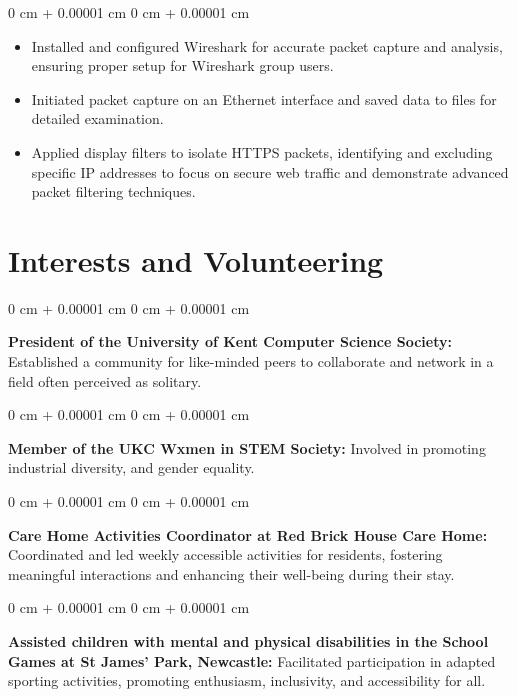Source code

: \documentclass[10pt, letterpaper]{article}
\newenvironment{highlights}{
    \begin{itemize}[
        topsep=0.10 cm,
        parsep=0.10 cm,
        partopsep=0pt,
        itemsep=0pt,
        leftmargin=0 cm + 10pt
    ]
}{
    \end{itemize}
} %
\newenvironment{onecolentry}{
    \begin{adjustwidth}{
        0 cm + 0.00001 cm
    }{
        0 cm + 0.00001 cm
    }
}{
    \end{adjustwidth}
} %
\begin{document}
        \vspace{0.05 cm}
        \begin{onecolentry}
            \begin{highlights}
                \item Installed and configured Wireshark for accurate packet capture and analysis, ensuring proper setup for Wireshark group users.
                \item Initiated packet capture on an Ethernet interface and saved data to files for detailed examination.
                \item Applied display filters to isolate HTTPS packets, identifying and excluding specific IP addresses to focus on secure web traffic and demonstrate advanced packet filtering techniques.
            \end{highlights}
        \end{onecolentry}
   

 \section{Interests and Volunteering}
        
        \begin{onecolentry}
            \textbf{President of the University of Kent Computer Science Society:} Established a community for like-minded peers to collaborate and network in a field often perceived as solitary.
        \end{onecolentry}

        \vspace{0.05 cm}
        \begin{onecolentry}
            \textbf{Member of the UKC Wxmen in STEM Society:} Involved in promoting industrial diversity, and gender equality.
        \end{onecolentry}

        \vspace{0.05 cm}

        \begin{onecolentry}
            \textbf{Care Home Activities Coordinator at Red Brick House Care Home:} Coordinated and led weekly accessible activities for residents, fostering meaningful interactions and enhancing their well-being during their stay. 
        \end{onecolentry}
         \vspace{0.05 cm}

        \begin{onecolentry}
            \textbf{Assisted children with mental and physical disabilities in the School Games at St James’ Park, Newcastle:} Facilitated participation in adapted sporting activities, promoting enthusiasm, inclusivity, and accessibility for all. 
        \end{onecolentry}
          \vspace{0.05 cm}
\end{document}
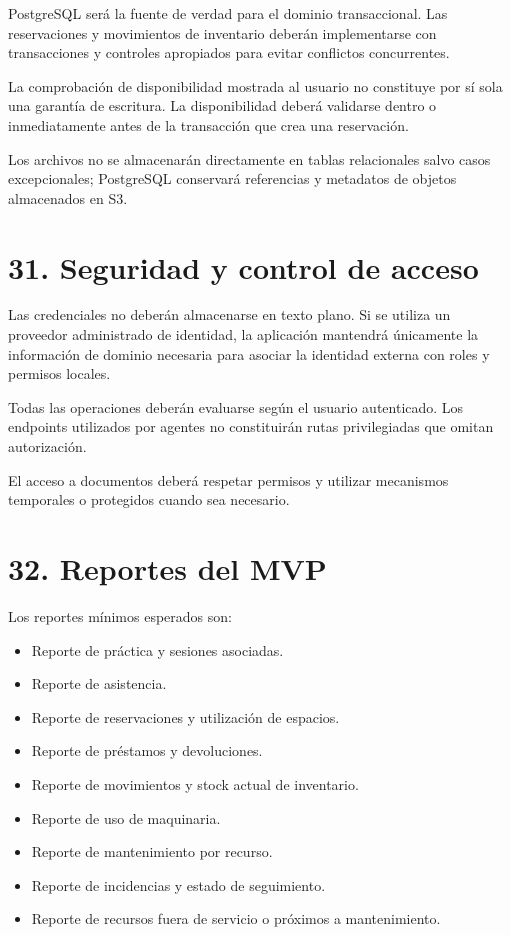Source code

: \documentclass[12pt]{article}
\begin{document}
PostgreSQL será la fuente de verdad para el dominio transaccional. Las reservaciones y movimientos de inventario deberán implementarse con transacciones y controles apropiados para evitar conflictos concurrentes.

La comprobación de disponibilidad mostrada al usuario no constituye por sí sola una garantía de escritura. La disponibilidad deberá validarse dentro o inmediatamente antes de la transacción que crea una reservación.

Los archivos no se almacenarán directamente en tablas relacionales salvo casos excepcionales; PostgreSQL conservará referencias y metadatos de objetos almacenados en S3.

\section*{31. Seguridad y control de acceso}

Las credenciales no deberán almacenarse en texto plano. Si se utiliza un proveedor administrado de identidad, la aplicación mantendrá únicamente la información de dominio necesaria para asociar la identidad externa con roles y permisos locales.

Todas las operaciones deberán evaluarse según el usuario autenticado. Los endpoints utilizados por agentes no constituirán rutas privilegiadas que omitan autorización.

El acceso a documentos deberá respetar permisos y utilizar mecanismos temporales o protegidos cuando sea necesario.

\section*{32. Reportes del MVP}

Los reportes mínimos esperados son:

\begin{itemize}[leftmargin=1.2cm]
    \item Reporte de práctica y sesiones asociadas.
    \item Reporte de asistencia.
    \item Reporte de reservaciones y utilización de espacios.
    \item Reporte de préstamos y devoluciones.
    \item Reporte de movimientos y stock actual de inventario.
    \item Reporte de uso de maquinaria.
    \item Reporte de mantenimiento por recurso.
    \item Reporte de incidencias y estado de seguimiento.
    \item Reporte de recursos fuera de servicio o próximos a mantenimiento.
\end{itemize}
\end{document}
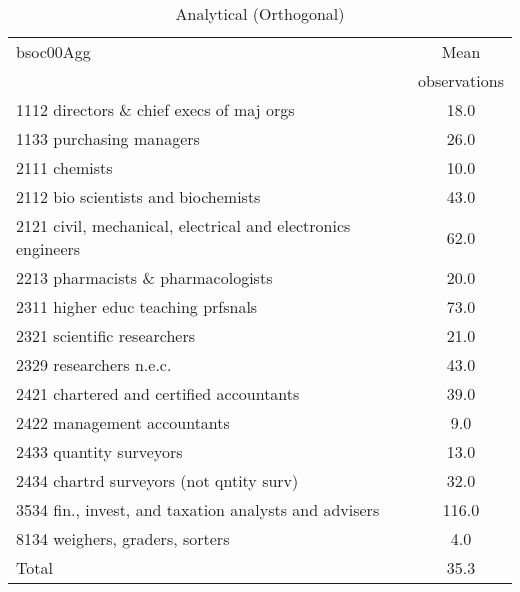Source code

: \begin{table}
	\centering
	\caption{Analytical (Orthogonal)}
	\begin{tabular}{lc}
	\toprule	
		
bsoc00Agg&Mean \\
&observations \\
\hline
1112 directors \& chief execs of maj orgs&18.0 \\
1133 purchasing managers&26.0 \\
2111 chemists&10.0 \\
2112 bio scientists and biochemists&43.0 \\
2121 civil, mechanical, electrical and electronics engineers&62.0 \\
2213 pharmacists \& pharmacologists&20.0 \\
2311 higher educ teaching prfsnals&73.0 \\
2321 scientific researchers&21.0 \\
2329 researchers n.e.c.&43.0 \\
2421 chartered and certified accountants&39.0 \\
2422 management accountants&9.0 \\
2433 quantity surveyors&13.0 \\
2434 chartrd surveyors (not qntity surv)&32.0 \\
3534 fin., invest, and taxation analysts and advisers&116.0 \\
8134 weighers, graders, sorters&4.0 \\
Total&35.3 \\
\bottomrule
\bottomrule
\end{tabular}
\end{table}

--

(WHAT YOU SHOULD DO): Return all records exactly; no pictures.

(EXPECTED ANSWER):
Source code

: \documentclass[10pt, letterpaper]{article}
\newenvironment{highlights}{
    \begin{itemize}[
        topsep=0.10 cm,
        parsep=0.10 cm,
        partopsep=0pt,
        itemsep=0pt,
        leftmargin=0 cm + 10pt
    ]
}{
    \end{itemize}
} %
\newenvironment{onecolentry}{
    \begin{adjustwidth}{
        0 cm + 0.00001 cm
    }{
        0 cm + 0.00001 cm
    }
}{
    \end{adjustwidth}
} %
\begin{document}
        \vspace{0.05 cm}
        \begin{onecolentry}
            \begin{highlights}
                \item Installed and configured Wireshark for accurate packet capture and analysis, ensuring proper setup for Wireshark group users.
                \item Initiated packet capture on an Ethernet interface and saved data to files for detailed examination.
                \item Applied display filters to isolate HTTPS packets, identifying and excluding specific IP addresses to focus on secure web traffic and demonstrate advanced packet filtering techniques.
            \end{highlights}
        \end{onecolentry}
   

 \section{Interests and Volunteering}
        
        \begin{onecolentry}
            \textbf{President of the University of Kent Computer Science Society:} Established a community for like-minded peers to collaborate and network in a field often perceived as solitary.
        \end{onecolentry}

        \vspace{0.05 cm}
        \begin{onecolentry}
            \textbf{Member of the UKC Wxmen in STEM Society:} Involved in promoting industrial diversity, and gender equality.
        \end{onecolentry}

        \vspace{0.05 cm}

        \begin{onecolentry}
            \textbf{Care Home Activities Coordinator at Red Brick House Care Home:} Coordinated and led weekly accessible activities for residents, fostering meaningful interactions and enhancing their well-being during their stay. 
        \end{onecolentry}
         \vspace{0.05 cm}

        \begin{onecolentry}
            \textbf{Assisted children with mental and physical disabilities in the School Games at St James’ Park, Newcastle:} Facilitated participation in adapted sporting activities, promoting enthusiasm, inclusivity, and accessibility for all. 
        \end{onecolentry}
          \vspace{0.05 cm}
\end{document}
Source code

: \documentclass[12pt]{article}
\begin{document}
PostgreSQL será la fuente de verdad para el dominio transaccional. Las reservaciones y movimientos de inventario deberán implementarse con transacciones y controles apropiados para evitar conflictos concurrentes.

La comprobación de disponibilidad mostrada al usuario no constituye por sí sola una garantía de escritura. La disponibilidad deberá validarse dentro o inmediatamente antes de la transacción que crea una reservación.

Los archivos no se almacenarán directamente en tablas relacionales salvo casos excepcionales; PostgreSQL conservará referencias y metadatos de objetos almacenados en S3.

\section*{31. Seguridad y control de acceso}

Las credenciales no deberán almacenarse en texto plano. Si se utiliza un proveedor administrado de identidad, la aplicación mantendrá únicamente la información de dominio necesaria para asociar la identidad externa con roles y permisos locales.

Todas las operaciones deberán evaluarse según el usuario autenticado. Los endpoints utilizados por agentes no constituirán rutas privilegiadas que omitan autorización.

El acceso a documentos deberá respetar permisos y utilizar mecanismos temporales o protegidos cuando sea necesario.

\section*{32. Reportes del MVP}

Los reportes mínimos esperados son:

\begin{itemize}[leftmargin=1.2cm]
    \item Reporte de práctica y sesiones asociadas.
    \item Reporte de asistencia.
    \item Reporte de reservaciones y utilización de espacios.
    \item Reporte de préstamos y devoluciones.
    \item Reporte de movimientos y stock actual de inventario.
    \item Reporte de uso de maquinaria.
    \item Reporte de mantenimiento por recurso.
    \item Reporte de incidencias y estado de seguimiento.
    \item Reporte de recursos fuera de servicio o próximos a mantenimiento.
\end{itemize}
\end{document}
Source code

: \begin{table}
	\centering
	\caption{Analytical (Orthogonal)}
	\begin{tabular}{lc}
	\toprule	
		
bsoc00Agg&Mean \\
&observations \\
\hline
1112 directors \& chief execs of maj orgs&18.0 \\
1133 purchasing managers&26.0 \\
2111 chemists&10.0 \\
2112 bio scientists and biochemists&43.0 \\
2121 civil, mechanical, electrical and electronics engineers&62.0 \\
2213 pharmacists \& pharmacologists&20.0 \\
2311 higher educ teaching prfsnals&73.0 \\
2321 scientific researchers&21.0 \\
2329 researchers n.e.c.&43.0 \\
2421 chartered and certified accountants&39.0 \\
2422 management accountants&9.0 \\
2433 quantity surveyors&13.0 \\
2434 chartrd surveyors (not qntity surv)&32.0 \\
3534 fin., invest, and taxation analysts and advisers&116.0 \\
8134 weighers, graders, sorters&4.0 \\
Total&35.3 \\
\bottomrule
\bottomrule
\end{tabular}
\end{table}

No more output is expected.